_Problem requirements_
Give the total number of lines in the data below that include "resolution", and nothing else.

Collected data
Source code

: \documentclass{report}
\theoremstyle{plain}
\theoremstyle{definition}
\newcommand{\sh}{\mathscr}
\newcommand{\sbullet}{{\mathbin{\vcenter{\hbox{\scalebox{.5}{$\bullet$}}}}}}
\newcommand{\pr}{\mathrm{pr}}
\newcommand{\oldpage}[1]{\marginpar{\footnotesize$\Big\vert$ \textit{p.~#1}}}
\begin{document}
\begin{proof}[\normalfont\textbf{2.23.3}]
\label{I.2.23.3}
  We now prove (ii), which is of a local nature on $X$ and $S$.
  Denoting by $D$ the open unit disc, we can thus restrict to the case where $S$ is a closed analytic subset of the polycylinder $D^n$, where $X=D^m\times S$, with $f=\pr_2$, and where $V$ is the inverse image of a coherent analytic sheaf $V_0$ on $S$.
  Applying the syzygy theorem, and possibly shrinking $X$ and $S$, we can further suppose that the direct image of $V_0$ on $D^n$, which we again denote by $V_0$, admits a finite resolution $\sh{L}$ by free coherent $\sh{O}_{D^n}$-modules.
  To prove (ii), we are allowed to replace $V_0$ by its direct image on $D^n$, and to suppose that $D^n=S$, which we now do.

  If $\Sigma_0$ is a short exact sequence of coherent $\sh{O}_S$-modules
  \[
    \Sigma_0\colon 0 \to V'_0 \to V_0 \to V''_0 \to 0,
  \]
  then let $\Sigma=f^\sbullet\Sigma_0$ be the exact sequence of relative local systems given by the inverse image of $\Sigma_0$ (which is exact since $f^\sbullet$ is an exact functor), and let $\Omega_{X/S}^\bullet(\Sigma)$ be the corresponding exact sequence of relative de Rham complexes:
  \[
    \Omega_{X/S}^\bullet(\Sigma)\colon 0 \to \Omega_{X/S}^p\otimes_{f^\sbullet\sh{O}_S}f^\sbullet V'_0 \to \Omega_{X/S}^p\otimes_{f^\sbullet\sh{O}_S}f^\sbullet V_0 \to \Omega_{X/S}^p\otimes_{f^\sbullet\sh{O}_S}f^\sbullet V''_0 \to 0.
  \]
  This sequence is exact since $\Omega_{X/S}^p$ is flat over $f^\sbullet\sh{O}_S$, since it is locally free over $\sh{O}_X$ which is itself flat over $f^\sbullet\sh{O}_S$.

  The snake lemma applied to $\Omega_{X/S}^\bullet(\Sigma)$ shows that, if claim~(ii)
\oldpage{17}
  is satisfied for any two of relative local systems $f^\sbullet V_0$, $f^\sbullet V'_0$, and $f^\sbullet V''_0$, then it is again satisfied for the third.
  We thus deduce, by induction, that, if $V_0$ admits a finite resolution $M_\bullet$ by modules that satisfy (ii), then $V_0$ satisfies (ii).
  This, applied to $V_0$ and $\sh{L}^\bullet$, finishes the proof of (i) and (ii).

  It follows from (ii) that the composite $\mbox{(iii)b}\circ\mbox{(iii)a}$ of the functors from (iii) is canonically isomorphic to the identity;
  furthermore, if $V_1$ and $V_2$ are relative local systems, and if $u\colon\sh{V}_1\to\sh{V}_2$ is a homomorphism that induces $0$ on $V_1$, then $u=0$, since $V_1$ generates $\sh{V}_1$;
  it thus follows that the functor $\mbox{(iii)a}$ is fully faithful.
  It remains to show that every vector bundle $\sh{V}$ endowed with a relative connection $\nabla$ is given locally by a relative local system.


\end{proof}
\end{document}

_Your solution_
2